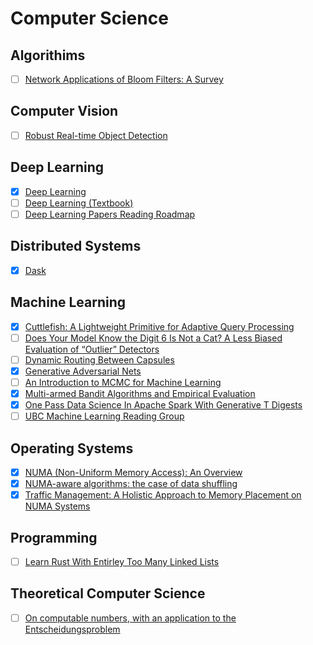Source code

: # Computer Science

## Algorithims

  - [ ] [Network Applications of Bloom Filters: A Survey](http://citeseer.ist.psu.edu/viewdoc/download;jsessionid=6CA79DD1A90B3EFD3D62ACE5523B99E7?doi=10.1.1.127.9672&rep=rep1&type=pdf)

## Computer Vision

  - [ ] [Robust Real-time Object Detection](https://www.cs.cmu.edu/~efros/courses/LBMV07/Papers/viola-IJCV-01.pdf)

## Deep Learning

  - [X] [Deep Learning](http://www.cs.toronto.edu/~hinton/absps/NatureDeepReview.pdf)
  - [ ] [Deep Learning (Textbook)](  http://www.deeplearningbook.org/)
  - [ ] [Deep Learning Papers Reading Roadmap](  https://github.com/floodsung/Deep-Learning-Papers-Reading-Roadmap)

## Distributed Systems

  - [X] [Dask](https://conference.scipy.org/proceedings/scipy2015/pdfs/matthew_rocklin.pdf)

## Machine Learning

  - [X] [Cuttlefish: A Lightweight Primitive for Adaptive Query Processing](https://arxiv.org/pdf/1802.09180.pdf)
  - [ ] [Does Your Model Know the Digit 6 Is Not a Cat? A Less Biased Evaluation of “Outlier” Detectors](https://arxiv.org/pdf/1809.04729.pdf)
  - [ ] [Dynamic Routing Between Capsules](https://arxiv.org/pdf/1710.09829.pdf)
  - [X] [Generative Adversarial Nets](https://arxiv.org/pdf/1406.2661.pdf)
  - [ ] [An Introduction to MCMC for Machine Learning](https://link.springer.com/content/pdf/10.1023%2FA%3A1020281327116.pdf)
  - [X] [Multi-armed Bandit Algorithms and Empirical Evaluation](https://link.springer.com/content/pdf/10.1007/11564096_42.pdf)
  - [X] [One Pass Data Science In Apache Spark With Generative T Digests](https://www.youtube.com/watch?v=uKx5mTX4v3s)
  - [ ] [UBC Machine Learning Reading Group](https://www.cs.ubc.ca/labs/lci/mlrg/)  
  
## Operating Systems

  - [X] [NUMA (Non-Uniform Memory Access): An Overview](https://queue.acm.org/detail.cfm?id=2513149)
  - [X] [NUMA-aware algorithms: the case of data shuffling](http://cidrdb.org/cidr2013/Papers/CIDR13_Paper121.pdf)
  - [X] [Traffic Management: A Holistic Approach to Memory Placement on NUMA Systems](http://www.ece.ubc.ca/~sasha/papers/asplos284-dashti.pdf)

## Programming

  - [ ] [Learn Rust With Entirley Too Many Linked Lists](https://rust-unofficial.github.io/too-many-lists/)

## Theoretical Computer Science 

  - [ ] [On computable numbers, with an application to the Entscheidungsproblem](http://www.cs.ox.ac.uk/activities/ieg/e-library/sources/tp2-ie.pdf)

-------

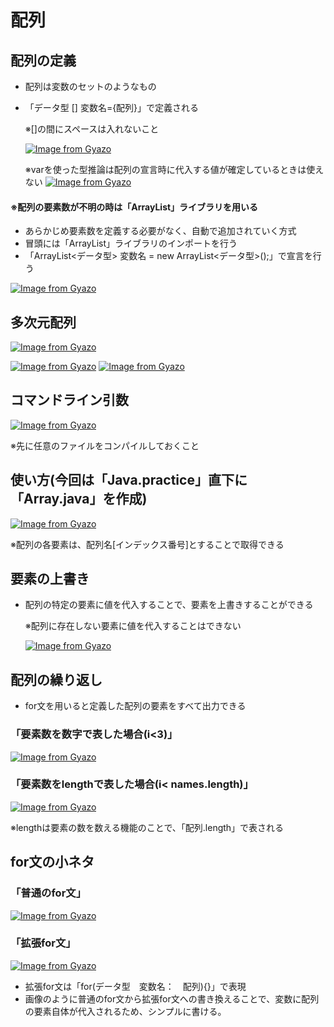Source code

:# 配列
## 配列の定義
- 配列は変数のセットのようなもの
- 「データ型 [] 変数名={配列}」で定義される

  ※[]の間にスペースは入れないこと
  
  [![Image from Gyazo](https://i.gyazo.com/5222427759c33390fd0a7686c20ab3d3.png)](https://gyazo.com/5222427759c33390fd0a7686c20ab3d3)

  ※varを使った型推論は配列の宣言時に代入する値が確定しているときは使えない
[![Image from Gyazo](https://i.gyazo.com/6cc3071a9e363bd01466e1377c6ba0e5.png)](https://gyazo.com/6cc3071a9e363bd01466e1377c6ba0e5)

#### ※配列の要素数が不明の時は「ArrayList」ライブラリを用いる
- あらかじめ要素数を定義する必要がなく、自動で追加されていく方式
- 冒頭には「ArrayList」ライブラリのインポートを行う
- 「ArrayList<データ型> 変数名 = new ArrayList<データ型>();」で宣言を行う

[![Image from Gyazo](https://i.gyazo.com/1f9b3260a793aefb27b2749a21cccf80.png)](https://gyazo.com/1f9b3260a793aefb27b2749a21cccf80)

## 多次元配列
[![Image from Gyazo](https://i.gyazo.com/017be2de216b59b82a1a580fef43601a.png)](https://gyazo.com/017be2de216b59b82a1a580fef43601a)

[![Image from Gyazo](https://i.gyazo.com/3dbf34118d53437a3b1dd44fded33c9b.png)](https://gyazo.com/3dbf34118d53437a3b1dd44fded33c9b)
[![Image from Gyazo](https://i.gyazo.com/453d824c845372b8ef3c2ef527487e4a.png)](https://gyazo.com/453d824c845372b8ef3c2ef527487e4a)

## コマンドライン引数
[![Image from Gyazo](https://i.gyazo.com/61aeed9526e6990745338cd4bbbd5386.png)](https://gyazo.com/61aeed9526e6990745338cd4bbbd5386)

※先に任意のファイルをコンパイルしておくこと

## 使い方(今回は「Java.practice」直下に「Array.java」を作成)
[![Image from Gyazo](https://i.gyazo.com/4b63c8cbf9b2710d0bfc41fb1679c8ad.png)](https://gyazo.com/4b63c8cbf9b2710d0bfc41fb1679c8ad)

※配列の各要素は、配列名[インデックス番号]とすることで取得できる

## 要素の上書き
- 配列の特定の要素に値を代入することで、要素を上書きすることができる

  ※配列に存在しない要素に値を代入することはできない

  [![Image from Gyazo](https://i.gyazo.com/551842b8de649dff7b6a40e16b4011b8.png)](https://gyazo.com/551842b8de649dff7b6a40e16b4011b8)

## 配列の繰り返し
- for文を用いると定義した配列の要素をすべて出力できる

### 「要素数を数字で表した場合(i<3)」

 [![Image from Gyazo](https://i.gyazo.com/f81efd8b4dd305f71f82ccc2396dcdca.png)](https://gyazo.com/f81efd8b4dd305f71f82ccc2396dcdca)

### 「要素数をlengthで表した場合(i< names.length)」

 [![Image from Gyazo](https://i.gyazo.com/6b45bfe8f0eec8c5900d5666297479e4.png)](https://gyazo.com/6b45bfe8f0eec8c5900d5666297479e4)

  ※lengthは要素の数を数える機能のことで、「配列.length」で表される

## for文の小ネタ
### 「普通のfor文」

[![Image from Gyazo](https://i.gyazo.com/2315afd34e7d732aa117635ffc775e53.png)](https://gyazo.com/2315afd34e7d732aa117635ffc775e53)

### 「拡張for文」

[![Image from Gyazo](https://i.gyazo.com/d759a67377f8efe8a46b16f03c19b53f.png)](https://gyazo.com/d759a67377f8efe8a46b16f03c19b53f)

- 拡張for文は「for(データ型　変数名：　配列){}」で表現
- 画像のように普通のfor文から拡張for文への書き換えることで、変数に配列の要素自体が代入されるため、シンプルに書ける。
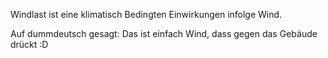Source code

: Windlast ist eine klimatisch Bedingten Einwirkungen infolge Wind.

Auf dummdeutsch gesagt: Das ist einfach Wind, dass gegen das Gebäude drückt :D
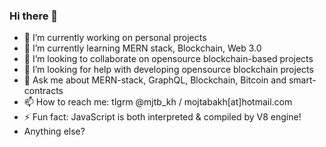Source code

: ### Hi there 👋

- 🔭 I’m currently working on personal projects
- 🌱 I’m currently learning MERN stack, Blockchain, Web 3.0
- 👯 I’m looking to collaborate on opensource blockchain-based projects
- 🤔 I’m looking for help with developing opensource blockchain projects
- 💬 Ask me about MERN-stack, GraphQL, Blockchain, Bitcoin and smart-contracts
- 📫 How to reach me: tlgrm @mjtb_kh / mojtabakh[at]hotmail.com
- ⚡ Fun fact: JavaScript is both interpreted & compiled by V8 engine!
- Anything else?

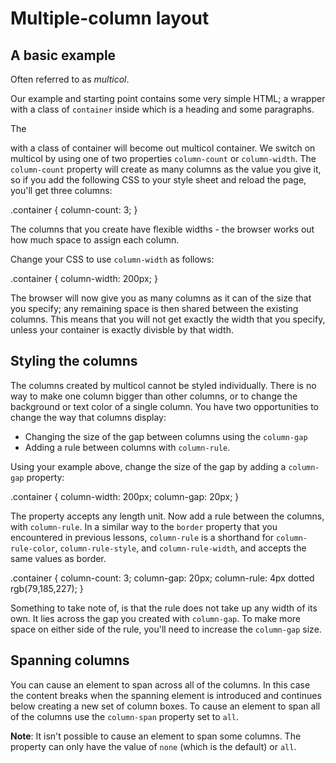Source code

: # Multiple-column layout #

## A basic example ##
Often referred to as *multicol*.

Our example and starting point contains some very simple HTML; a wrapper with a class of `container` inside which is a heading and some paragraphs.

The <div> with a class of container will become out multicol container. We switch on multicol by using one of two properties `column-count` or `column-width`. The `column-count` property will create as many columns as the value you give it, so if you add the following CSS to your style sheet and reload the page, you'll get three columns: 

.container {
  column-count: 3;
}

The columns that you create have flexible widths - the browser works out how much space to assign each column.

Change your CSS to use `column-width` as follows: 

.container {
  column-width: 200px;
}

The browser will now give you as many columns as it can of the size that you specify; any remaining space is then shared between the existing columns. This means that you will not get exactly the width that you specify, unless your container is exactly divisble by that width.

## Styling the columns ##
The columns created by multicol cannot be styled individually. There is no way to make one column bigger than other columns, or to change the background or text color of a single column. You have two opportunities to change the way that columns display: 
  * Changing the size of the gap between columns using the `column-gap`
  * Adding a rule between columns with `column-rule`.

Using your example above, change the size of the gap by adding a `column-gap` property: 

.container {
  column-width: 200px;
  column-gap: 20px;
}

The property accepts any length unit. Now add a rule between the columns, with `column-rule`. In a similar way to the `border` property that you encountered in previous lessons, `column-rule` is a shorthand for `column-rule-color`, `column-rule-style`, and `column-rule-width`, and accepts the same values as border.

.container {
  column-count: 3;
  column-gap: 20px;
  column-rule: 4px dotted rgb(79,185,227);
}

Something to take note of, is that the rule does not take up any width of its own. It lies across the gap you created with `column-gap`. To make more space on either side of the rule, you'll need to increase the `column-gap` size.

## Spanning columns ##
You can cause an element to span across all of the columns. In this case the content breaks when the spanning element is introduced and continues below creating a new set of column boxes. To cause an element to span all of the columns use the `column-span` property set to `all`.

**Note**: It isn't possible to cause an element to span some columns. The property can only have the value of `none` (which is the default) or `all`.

-------

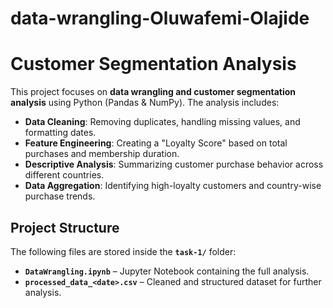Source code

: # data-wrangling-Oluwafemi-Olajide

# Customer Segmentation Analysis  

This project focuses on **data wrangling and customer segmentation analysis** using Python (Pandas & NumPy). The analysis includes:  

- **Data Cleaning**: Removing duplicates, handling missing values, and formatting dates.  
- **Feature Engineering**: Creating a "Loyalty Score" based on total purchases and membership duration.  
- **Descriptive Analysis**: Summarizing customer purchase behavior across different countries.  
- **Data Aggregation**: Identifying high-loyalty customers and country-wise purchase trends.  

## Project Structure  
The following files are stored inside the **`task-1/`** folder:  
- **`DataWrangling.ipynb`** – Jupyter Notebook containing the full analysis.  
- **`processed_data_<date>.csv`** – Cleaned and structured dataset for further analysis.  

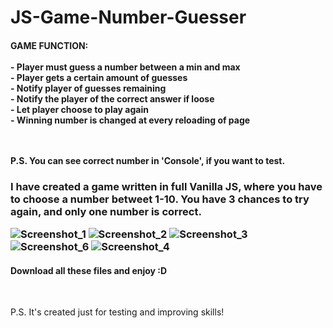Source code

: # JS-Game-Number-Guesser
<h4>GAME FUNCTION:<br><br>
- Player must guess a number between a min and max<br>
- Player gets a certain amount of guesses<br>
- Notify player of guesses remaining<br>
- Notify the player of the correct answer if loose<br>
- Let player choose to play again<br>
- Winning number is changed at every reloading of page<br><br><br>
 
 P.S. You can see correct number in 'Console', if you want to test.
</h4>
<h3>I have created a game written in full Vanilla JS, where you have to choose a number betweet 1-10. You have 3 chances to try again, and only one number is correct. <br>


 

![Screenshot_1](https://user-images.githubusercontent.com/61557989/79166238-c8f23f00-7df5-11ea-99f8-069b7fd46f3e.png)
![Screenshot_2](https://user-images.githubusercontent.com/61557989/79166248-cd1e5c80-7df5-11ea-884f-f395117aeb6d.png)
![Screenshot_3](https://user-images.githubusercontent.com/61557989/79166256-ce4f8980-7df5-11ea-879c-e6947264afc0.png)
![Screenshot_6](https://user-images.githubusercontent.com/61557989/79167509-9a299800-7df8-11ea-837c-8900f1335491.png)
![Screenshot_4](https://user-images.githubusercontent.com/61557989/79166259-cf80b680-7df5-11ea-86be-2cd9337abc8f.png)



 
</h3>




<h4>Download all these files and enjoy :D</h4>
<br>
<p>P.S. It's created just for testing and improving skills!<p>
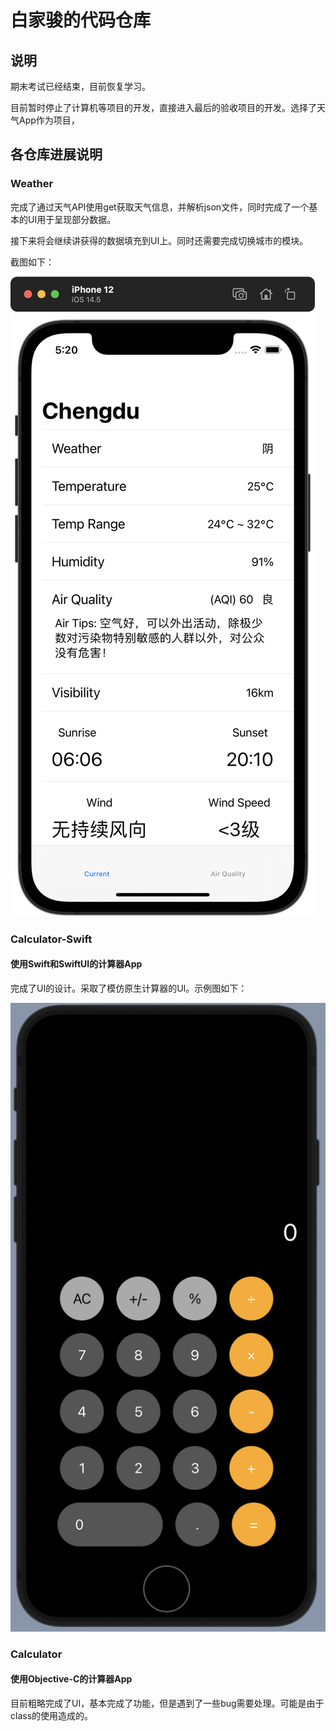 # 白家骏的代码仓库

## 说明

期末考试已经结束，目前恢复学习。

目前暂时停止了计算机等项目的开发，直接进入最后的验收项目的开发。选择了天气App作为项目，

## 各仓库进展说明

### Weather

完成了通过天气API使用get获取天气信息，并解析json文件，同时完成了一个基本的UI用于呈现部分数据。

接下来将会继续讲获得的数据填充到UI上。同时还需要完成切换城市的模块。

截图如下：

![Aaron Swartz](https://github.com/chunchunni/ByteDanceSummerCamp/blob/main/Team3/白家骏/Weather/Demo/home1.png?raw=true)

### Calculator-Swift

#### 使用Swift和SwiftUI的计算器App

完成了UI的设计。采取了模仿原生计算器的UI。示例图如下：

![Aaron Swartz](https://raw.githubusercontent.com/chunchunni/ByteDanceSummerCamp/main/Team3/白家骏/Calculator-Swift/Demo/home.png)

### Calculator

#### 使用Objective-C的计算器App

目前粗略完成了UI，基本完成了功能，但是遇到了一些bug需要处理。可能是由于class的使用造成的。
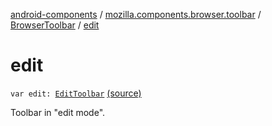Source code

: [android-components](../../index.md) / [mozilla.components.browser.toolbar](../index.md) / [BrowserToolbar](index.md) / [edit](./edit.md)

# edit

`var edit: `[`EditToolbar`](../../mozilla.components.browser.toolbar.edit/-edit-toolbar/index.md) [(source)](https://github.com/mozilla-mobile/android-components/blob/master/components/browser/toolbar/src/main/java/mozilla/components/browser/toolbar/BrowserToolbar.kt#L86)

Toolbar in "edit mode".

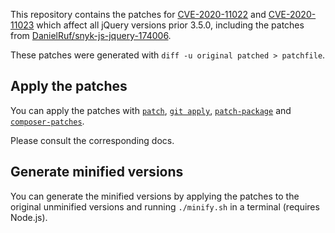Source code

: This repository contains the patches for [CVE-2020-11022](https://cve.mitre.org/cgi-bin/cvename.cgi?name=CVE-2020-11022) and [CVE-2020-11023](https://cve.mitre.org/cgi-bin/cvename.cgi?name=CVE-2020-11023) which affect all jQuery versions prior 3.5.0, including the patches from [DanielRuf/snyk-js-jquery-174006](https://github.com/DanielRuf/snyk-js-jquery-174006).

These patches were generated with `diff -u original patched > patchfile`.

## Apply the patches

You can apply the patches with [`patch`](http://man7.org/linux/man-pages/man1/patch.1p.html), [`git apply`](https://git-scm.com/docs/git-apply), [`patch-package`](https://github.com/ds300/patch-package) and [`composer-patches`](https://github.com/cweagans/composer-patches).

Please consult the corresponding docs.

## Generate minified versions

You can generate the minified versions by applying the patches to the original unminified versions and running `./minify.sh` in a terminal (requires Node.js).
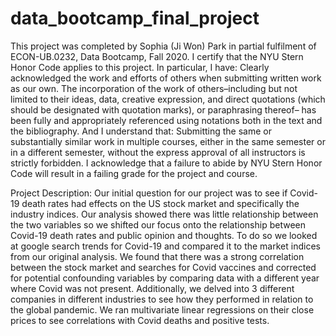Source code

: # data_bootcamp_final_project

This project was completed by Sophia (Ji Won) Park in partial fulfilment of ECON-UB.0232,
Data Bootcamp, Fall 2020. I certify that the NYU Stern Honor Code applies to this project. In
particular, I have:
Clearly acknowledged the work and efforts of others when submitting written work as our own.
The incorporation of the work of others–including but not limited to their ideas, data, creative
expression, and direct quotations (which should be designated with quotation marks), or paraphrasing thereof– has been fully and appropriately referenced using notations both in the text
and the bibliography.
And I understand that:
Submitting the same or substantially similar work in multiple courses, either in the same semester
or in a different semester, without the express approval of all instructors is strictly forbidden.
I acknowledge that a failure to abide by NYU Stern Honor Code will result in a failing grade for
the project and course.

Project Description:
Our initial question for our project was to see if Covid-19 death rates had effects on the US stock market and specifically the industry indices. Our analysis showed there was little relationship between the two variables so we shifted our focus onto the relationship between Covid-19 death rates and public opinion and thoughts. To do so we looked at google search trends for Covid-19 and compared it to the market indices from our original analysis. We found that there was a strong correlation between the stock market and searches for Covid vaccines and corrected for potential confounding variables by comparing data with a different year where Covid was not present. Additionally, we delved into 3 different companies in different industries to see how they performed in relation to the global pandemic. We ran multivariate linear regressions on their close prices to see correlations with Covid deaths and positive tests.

-------

Your task is to copy every line in the entries that holds the string "files".

The following files are stored inside the **`task-1/`** folder:  
<h4>Download all these files and enjoy :D</h4>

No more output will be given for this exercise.